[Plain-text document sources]
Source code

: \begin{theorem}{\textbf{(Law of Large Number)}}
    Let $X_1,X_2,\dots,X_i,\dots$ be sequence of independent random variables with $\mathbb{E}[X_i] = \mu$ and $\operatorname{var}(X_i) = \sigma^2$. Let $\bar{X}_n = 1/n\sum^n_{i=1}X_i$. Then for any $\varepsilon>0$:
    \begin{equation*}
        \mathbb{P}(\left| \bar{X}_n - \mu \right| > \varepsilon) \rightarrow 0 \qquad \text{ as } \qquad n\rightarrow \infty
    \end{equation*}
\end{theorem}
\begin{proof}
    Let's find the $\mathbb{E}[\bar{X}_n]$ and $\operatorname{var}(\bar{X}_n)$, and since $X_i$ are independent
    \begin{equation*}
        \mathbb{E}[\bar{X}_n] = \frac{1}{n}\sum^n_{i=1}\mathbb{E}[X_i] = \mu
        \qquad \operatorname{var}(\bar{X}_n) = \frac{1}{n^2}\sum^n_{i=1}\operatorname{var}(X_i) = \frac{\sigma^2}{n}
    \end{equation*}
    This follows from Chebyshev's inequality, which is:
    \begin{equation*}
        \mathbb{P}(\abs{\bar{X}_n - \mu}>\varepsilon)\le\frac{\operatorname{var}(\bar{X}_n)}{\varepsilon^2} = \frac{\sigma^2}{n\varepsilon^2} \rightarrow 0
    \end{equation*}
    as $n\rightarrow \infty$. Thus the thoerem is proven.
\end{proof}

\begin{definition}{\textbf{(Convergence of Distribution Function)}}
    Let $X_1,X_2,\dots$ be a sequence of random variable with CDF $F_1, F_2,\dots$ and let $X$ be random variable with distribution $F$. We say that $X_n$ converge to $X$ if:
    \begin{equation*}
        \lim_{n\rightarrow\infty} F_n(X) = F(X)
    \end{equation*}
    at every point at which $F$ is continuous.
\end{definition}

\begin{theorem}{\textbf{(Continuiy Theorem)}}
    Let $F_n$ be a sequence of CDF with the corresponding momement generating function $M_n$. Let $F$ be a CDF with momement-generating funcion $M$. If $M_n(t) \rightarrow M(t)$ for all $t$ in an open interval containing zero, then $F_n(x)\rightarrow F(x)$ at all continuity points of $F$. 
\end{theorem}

**Task goal**
In the answer, every line above should be retyped exactly.

**Reply**
Source code

: \begin{theorem}{\textbf{(Law of Large Number)}}
    Let $X_1,X_2,\dots,X_i,\dots$ be sequence of independent random variables with $\mathbb{E}[X_i] = \mu$ and $\operatorname{var}(X_i) = \sigma^2$. Let $\bar{X}_n = 1/n\sum^n_{i=1}X_i$. Then for any $\varepsilon>0$:
    \begin{equation*}
        \mathbb{P}(\left| \bar{X}_n - \mu \right| > \varepsilon) \rightarrow 0 \qquad \text{ as } \qquad n\rightarrow \infty
    \end{equation*}
\end{theorem}
\begin{proof}
    Let's find the $\mathbb{E}[\bar{X}_n]$ and $\operatorname{var}(\bar{X}_n)$, and since $X_i$ are independent
    \begin{equation*}
        \mathbb{E}[\bar{X}_n] = \frac{1}{n}\sum^n_{i=1}\mathbb{E}[X_i] = \mu
        \qquad \operatorname{var}(\bar{X}_n) = \frac{1}{n^2}\sum^n_{i=1}\operatorname{var}(X_i) = \frac{\sigma^2}{n}
    \end{equation*}
    This follows from Chebyshev's inequality, which is:
    \begin{equation*}
        \mathbb{P}(\abs{\bar{X}_n - \mu}>\varepsilon)\le\frac{\operatorname{var}(\bar{X}_n)}{\varepsilon^2} = \frac{\sigma^2}{n\varepsilon^2} \rightarrow 0
    \end{equation*}
    as $n\rightarrow \infty$. Thus the thoerem is proven.
\end{proof}

\begin{definition}{\textbf{(Convergence of Distribution Function)}}
    Let $X_1,X_2,\dots$ be a sequence of random variable with CDF $F_1, F_2,\dots$ and let $X$ be random variable with distribution $F$. We say that $X_n$ converge to $X$ if:
    \begin{equation*}
        \lim_{n\rightarrow\infty} F_n(X) = F(X)
    \end{equation*}
    at every point at which $F$ is continuous.
\end{definition}

\begin{theorem}{\textbf{(Continuiy Theorem)}}
    Let $F_n$ be a sequence of CDF with the corresponding momement generating function $M_n$. Let $F$ be a CDF with momement-generating funcion $M$. If $M_n(t) \rightarrow M(t)$ for all $t$ in an open interval containing zero, then $F_n(x)\rightarrow F(x)$ at all continuity points of $F$. 
\end{theorem}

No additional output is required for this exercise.